JSON  wire protocol: JSON messages hold the entire information that is required by the server [can be Selenium GRID or WebDriver components] and hence instead of RPC, plain JSON messages are exchanged between server and client. Also referred to as WebDriver protocol

Desired Capabilities: Object in automation code that has requesting browser configuration information

RemoteWebDriver: Object in automation code that knows how to communicate remotely with WebDriver / Selenium GRID. You can use RemoteWebDriver the same way you would use WebDriver locally. The primary difference is that RemoteWebDriver needs to be configured so that it can run your tests on a separate machine. The RemoteWebDriver is composed of two pieces: a client and a server. The client is your WebDriver test and the server is simply a Java servlet, which can be hosted in any modern JEE app server.

RemoteWebDriver is an implementation class of the WebDriver interface that a test script developer can use to execute their test scripts via the RemoteWebDriver server on a remote machine.

There are two parts to RemoteWebDriver: a server(hub) and a client(node). The RemoteWebDriverserver is a component that listens on a port for various requests from a RemoteWebDriver Once it receives the requests, it forwards them to any of the following: Firefox Driver, IE Driver, or Chrome Driver, whichever is asked.

The language-binding client libraries that serve as a RemoteWebDriver The client, as it used to when executing tests locally, translates your test script requests to JSON payload and sends them across to the RemoteWebDriverserver using the JSON wire protocol.

When you execute your tests locally, the WebDriver client libraries talk to your Firefox Driver, IE Driver, or Chrome Driver directly. Now, when you try to execute your tests remotely, the WebDriver client libraries talk to the RemoteWebDriverserver and the server talks to either the Firefox Driver, IE Driver, or Chrome Driver, whichever the WebDriver client asks for.

How it works?

First you need to create a hub. Then you can connect (or “register”) nodes to that hub. Nodes are where your tests will run, and the hub is responsible for making sure your tests end up on the right one (e.g., the machine with the operating system and browser you specified in your test).

Our code (Ruby, Java, c# ) communicates with Selenium WebDriver or otherwise the Browser specific client driver that acts as HTTP proxy. Ex: chromedriver.exe, IEDriverServer.exe, SafariDriver etc.
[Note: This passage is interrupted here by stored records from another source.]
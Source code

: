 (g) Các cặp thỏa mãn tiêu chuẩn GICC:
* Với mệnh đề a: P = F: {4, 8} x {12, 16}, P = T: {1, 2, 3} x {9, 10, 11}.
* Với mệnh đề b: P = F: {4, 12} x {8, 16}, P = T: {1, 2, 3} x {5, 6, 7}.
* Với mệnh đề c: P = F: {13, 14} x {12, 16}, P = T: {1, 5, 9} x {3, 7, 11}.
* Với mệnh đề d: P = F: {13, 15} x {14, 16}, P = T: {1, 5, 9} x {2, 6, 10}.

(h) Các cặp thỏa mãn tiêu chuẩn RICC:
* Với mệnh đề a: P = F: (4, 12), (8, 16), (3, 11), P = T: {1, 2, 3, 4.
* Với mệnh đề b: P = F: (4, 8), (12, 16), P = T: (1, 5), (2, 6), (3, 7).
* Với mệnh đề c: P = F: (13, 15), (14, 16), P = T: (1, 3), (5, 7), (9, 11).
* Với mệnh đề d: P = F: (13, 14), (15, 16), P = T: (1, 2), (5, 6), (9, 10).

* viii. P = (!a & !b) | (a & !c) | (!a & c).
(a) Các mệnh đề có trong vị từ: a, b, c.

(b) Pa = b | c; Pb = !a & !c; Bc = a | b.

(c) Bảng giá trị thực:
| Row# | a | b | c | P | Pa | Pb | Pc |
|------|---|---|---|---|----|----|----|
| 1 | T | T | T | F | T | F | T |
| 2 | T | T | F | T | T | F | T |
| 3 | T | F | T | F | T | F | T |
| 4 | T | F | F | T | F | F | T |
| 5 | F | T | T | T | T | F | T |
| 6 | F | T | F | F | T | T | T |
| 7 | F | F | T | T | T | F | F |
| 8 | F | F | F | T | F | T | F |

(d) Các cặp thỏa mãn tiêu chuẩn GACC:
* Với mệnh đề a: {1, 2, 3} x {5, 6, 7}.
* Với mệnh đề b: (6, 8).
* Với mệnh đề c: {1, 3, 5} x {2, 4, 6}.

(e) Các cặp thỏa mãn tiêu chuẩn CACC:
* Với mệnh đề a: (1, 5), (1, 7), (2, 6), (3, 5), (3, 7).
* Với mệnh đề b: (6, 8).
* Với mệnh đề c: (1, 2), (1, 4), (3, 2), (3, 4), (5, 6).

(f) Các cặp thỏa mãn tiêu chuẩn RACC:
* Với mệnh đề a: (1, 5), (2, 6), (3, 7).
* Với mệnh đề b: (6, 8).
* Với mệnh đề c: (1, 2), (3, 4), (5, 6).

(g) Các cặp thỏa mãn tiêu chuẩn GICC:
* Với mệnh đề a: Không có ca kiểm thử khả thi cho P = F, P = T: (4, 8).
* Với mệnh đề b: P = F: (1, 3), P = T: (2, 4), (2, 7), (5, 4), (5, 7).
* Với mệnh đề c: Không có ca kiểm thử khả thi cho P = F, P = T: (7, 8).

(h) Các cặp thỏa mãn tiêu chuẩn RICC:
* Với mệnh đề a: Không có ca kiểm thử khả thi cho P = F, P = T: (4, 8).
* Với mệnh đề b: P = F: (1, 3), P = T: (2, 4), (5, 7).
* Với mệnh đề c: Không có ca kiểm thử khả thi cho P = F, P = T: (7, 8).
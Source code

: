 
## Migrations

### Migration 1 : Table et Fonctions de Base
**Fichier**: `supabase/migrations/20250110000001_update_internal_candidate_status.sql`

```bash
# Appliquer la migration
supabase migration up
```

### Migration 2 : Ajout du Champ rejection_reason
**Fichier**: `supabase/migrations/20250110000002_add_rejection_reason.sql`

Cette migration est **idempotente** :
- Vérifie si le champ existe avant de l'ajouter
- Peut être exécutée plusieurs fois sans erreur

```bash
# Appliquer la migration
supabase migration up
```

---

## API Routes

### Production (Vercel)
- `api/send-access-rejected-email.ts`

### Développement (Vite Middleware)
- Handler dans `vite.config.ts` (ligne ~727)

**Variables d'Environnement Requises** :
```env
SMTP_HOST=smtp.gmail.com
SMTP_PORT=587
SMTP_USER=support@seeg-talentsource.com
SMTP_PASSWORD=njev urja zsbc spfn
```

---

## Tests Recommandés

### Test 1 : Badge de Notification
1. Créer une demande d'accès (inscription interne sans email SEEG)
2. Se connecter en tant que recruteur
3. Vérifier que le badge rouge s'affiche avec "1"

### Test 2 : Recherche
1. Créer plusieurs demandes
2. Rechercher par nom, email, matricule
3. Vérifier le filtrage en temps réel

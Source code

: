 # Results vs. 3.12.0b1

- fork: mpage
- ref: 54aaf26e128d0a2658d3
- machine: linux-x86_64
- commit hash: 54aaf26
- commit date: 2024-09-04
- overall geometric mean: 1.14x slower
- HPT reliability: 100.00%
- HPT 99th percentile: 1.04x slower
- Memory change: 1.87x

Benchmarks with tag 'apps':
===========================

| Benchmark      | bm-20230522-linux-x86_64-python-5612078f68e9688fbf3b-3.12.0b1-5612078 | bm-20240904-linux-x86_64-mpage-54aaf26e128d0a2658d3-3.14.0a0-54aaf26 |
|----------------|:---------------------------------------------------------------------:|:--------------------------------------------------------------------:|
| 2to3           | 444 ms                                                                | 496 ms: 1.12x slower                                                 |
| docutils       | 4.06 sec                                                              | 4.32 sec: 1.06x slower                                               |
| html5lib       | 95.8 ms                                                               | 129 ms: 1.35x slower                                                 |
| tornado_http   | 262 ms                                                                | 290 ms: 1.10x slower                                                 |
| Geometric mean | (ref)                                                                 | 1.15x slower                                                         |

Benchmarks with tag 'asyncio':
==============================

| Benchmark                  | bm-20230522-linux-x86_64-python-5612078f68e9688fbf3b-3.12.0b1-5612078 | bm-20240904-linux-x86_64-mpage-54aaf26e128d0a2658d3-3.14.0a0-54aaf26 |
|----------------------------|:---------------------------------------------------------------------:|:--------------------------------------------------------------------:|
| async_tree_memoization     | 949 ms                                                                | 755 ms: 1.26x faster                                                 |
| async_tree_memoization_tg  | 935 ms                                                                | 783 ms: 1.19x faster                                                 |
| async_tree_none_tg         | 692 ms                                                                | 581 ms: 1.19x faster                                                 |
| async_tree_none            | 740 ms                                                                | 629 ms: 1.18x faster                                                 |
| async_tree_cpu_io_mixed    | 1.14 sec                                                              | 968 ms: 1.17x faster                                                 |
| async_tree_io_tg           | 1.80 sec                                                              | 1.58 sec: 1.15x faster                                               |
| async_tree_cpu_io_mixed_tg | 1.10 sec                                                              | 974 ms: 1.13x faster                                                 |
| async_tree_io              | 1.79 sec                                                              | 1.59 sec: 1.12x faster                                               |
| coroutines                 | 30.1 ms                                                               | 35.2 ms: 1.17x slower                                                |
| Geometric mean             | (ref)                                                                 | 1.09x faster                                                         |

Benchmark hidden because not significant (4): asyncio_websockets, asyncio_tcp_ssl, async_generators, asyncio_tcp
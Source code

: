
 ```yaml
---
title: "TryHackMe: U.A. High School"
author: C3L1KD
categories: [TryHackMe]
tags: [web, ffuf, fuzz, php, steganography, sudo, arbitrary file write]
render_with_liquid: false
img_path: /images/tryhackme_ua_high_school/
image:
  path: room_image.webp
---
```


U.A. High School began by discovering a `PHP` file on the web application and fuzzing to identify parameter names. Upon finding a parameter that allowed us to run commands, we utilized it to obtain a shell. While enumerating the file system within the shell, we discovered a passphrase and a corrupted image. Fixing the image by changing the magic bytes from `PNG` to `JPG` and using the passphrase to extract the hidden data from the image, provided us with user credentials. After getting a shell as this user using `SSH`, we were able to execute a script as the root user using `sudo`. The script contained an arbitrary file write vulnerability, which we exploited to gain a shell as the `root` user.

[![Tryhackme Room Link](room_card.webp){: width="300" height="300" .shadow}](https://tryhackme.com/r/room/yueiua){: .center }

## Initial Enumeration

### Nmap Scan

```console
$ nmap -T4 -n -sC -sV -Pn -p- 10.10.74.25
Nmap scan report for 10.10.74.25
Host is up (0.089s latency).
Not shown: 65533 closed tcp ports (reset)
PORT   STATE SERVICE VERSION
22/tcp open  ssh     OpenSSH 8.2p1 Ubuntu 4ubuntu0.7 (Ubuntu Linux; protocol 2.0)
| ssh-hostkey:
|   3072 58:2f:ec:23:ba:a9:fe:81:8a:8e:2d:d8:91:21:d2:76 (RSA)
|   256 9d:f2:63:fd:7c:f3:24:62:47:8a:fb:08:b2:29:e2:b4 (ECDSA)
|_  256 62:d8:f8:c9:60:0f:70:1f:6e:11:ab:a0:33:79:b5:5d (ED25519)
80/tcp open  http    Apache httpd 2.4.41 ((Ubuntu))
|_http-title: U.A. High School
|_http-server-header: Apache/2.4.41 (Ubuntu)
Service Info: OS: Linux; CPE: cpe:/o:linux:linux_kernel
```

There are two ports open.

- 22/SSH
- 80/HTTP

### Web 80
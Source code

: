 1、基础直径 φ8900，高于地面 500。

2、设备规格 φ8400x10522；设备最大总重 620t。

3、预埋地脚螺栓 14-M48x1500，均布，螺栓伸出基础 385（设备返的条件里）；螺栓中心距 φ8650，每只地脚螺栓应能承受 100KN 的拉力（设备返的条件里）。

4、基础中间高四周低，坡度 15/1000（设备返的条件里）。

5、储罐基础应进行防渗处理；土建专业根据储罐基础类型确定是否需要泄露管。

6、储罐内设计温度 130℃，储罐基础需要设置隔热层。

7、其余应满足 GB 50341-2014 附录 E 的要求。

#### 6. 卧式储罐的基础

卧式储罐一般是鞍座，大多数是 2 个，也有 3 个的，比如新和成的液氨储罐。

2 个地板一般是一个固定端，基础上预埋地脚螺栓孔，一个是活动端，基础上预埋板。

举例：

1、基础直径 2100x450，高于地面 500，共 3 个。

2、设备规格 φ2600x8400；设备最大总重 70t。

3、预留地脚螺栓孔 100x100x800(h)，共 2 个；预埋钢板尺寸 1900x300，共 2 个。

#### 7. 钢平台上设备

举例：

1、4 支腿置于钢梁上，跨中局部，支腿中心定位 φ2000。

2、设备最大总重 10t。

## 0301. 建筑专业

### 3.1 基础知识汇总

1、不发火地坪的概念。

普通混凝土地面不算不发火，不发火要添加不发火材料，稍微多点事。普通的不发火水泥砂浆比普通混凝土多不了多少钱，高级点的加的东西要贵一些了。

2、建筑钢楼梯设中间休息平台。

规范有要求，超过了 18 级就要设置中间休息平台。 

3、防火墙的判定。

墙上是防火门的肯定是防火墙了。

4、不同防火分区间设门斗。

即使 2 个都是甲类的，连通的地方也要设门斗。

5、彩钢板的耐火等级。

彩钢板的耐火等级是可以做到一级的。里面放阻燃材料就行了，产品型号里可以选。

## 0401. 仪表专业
A session is created and then the HTTP request and response communication happens. Request is asking to click, set text etc. Response is getting the result of each command, get text, results of execution and so on

The difference between Selenium RC [Selenium 1.0 and earlier] and WebDriver is that WebDriver makes native browser calls whereas RC injects javascript into the browser that in turn gets executed.